Records from a collection:
_ _ _ _ _

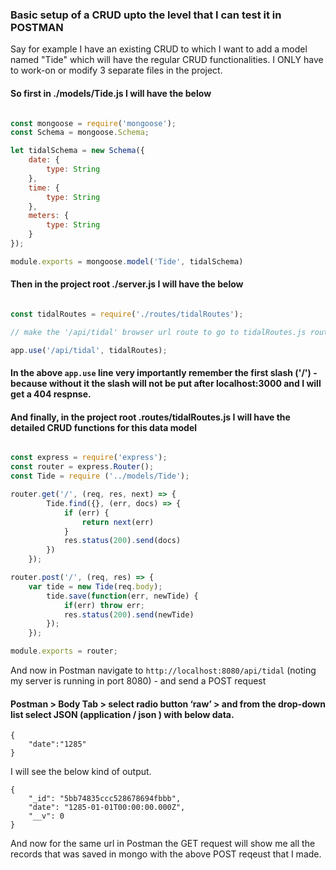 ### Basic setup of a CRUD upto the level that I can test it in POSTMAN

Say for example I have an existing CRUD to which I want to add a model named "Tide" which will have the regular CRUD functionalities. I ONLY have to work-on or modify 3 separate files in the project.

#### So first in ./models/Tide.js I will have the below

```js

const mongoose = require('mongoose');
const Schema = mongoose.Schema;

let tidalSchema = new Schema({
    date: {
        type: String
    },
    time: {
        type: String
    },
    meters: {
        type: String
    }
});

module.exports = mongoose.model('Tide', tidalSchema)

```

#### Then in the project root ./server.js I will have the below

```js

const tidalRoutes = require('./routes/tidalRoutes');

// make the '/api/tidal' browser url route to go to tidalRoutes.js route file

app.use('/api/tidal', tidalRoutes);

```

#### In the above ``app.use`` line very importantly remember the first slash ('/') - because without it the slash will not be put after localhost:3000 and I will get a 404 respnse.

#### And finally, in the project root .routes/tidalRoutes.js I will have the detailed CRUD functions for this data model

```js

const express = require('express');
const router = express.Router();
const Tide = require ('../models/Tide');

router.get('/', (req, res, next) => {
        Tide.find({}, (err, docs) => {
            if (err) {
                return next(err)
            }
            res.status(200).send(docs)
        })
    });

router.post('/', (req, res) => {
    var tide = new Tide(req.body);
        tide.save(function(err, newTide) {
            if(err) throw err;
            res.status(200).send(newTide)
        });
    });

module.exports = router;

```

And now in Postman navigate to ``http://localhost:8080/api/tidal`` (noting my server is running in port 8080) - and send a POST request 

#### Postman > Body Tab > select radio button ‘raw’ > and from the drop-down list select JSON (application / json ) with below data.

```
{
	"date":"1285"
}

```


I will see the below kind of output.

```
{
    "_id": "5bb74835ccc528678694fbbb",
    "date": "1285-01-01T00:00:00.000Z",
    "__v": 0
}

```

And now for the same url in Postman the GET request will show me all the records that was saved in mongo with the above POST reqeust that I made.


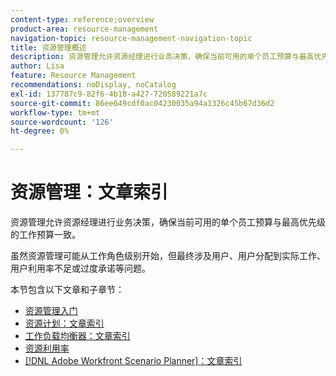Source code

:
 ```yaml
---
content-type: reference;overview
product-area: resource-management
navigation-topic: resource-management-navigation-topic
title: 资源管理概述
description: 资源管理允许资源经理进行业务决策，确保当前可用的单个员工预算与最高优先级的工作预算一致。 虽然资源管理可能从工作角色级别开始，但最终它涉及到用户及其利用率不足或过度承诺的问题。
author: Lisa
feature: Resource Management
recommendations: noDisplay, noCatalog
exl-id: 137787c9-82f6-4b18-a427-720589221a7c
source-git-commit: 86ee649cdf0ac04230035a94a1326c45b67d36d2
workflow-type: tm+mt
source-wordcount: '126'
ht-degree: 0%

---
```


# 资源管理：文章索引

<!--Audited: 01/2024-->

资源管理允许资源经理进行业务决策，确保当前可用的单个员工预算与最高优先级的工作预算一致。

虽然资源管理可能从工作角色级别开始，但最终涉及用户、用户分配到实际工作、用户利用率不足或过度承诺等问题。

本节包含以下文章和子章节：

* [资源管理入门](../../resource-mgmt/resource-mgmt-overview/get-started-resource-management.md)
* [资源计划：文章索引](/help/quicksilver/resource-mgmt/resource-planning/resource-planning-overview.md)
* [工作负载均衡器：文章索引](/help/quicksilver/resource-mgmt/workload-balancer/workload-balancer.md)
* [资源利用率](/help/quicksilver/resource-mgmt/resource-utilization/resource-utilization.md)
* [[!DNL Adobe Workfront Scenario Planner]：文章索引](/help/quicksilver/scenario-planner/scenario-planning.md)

_ _ _ _ _

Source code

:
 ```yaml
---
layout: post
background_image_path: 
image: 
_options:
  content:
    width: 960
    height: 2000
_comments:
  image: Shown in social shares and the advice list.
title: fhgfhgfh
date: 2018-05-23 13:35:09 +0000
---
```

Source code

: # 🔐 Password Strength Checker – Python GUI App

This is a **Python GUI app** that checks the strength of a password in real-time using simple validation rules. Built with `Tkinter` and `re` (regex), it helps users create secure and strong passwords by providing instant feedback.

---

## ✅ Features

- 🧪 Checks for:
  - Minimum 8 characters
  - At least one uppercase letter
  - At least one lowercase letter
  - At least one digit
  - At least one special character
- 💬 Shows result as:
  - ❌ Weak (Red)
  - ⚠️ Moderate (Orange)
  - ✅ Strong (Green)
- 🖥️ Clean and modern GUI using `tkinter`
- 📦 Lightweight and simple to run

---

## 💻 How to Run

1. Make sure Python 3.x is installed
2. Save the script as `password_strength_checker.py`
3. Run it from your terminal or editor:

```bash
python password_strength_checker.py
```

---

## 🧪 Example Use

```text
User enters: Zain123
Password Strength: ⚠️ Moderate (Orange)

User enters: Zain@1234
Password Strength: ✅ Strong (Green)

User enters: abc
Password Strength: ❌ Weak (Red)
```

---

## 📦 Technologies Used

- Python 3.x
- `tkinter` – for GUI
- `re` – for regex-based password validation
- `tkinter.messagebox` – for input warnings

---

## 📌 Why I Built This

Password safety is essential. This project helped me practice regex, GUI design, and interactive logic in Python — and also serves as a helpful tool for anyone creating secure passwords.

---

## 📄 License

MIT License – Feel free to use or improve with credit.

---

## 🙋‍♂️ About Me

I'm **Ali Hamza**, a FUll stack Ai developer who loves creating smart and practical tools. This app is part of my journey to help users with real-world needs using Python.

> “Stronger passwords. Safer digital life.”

_ _ _ _ _

Set down exactly the lines of the data above, beginning with the line that has "## 📄 License" and ending with the line that has "passwords. Safer digital", and no others.

## 📄 License

MIT License – Feel free to use or improve with credit.

---

## 🙋‍♂️ About Me

I'm **Ali Hamza**, a FUll stack Ai developer who loves creating smart and practical tools. This app is part of my journey to help users with real-world needs using Python.

> “Stronger passwords. Safer digital life.”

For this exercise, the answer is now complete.